Use of Umbilical Cord Blood Pushed Usually Discarded, Cord Blood is a Rich Source of Stem Cells

When she considered ways to honor the memory of her husband, Daniel, Carol Berger thought about a lecture or scholarship. But she and her family finally settled on a novel effort to promote the use of stem cells in treating disease.

Mr. Berger, a local attorney known for championing liberal causes, benefited from a stem cell transplant to treat his lymphoma. He died in July 2006 at age 73.

This morning, officials at Magee-Womens Hospital will announce the Dan Berger Cord Blood Program. It is aimed at expanding options for new mothers to bank umbilical cord blood, a rich source of stem cells that can be used to treat certain cancers, sickle cell anemia and immune deficiencies.

The program will inform women about storing cord blood for their family's use or donating it to others or for research. It also will educate patients and health professionals about cord blood banking.

"We believe this is a very unique program in the country in that it addresses the whole collection process," said Dr. Dennis English, Magee's vice president for medical affairs. He said officials hope to significantly increase cord blood collections at the hospital.

"No one else is doing it quite this way," said Mrs. Berger, whose family is making a financial pledge for the new program.

Additional support is expected from UPMC Health Plan and Highmark, Dr. English said.

Other partners in the effort include the Institute for Transfusion Medicine, the parent organization of the Central Blood Bank, and three private cord blood banks: Viacord, CorCell and CBR.

Cord blood can be collected from the umbilical cord and the placenta after a baby is born. Stem cells also can be extracted from bone marrow and the bloodstream.

Stem cell transplants from cord blood have been increasing, particularly in the past few years, Dr. English said. Yet cord blood is discarded following the vast majority of births.

Nationwide, cord blood is stored after about 4 percent of deliveries, he said. In Western Pennsylvania, the figure is just 1.5 percent.

One reason, he said, is that a public banking option hasn't been available locally. And many obstetricians have had little interest in advising patients to use private cord blood banks that store the blood for a fee -- usually, about $1,700 to $2,000 initially and another $100 to $200 per year.

Pennsylvania lawmakers likely will consider legislation that would require doctors to give women information about cord blood banking, Dr. English said. Similar legislation has been adopted in other states, he said.

The American Academy of Pediatrics encourages families to donate cord blood to public banks, if available in the area, to benefit others in need. But the group discourages parents from storing blood at private banks unless they have an older child with a condition that could potentially benefit from a transplant. Cord blood banked privately seldom is used, and therefore wasted, the group noted.

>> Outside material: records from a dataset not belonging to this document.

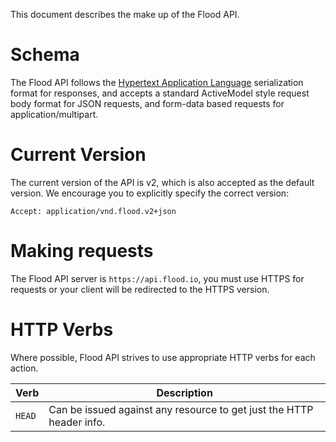 This document describes the make up of the Flood API. 

# Schema
The Flood API follows the [Hypertext Application Language](http://stateless.co/hal_specification.html) serialization format for responses, and accepts a standard ActiveModel style request body format for JSON requests, and form-data based requests for application/multipart.

# Current Version
The current version of the API is v2, which is also accepted as the default version. We encourage you to explicitly specify the correct version:
  
    Accept: application/vnd.flood.v2+json
  
# Making requests
The Flood API server is `https://api.flood.io`, you must use HTTPS for requests or your client will be redirected to the HTTPS version.

# HTTP Verbs
Where possible, Flood API strives to use appropriate HTTP verbs for each action.

| Verb       | Description     | 
| ---------- |-----------------|
| `HEAD`     | Can be issued against any resource to get just the HTTP header info. |
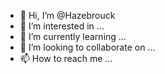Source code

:- 👋 Hi, I’m @Hazebrouck
- 👀 I’m interested in ...
- 🌱 I’m currently learning ...
- 💞️ I’m looking to collaborate on ...
- 📫 How to reach me ...

<!---
Hazebrouck/Hazebrouck is a ✨ special ✨ repository because its `README.md` (this file) appears on your GitHub profile.
You can click the Preview link to take a look at your changes.
--->
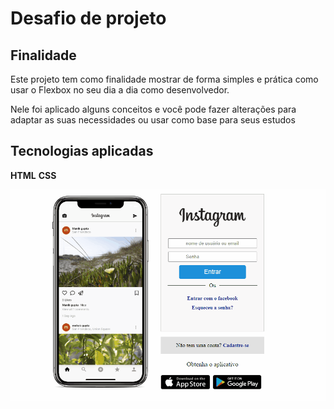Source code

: # Desafio de projeto

## Finalidade

<p>Este projeto tem como finalidade mostrar de forma simples e prática como usar o Flexbox no seu dia a dia como desenvolvedor.</p>

<p>Nele foi aplicado alguns conceitos e você pode fazer alterações para adaptar as suas necessidades ou usar como base para seus estudos</p>

## Tecnologias aplicadas

**HTML**
**CSS**

  <img src="insta-gif.gif" alt="Readme" title="Readme" />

The new program at Magee calls for developing educational materials to inform mothers about cord blood banking several months before they give birth.

Mothers who are interested in storing cord blood for their families could choose to bank it, for a fee, through one of the private companies, Dr. English said.

They also could donate it to the Magee-Women's Research Institute, which focuses its studies on women and infants, or for public use through the Central Blood Bank. Dr. English said the blood bank will work to coordinate its donations through the National Marrow Donor Program, which operates a federally funded U.S. registry of adult donors and cord blood units.

As part of the new Magee program, technicians will be available to collect cord blood following deliveries, Dr. English said.

The program also will hire an educator to discuss public and private cord blood banking with obstetricians, family doctors and midwives, he said.

Efforts also will be made to speak to patients about cord blood banking at health fairs and similar events. Reaching minority populations is especially important, Dr. English said, because blacks are much less likely than whites to find a match through a public cord blood bank. Relatively few specimens for blacks are available.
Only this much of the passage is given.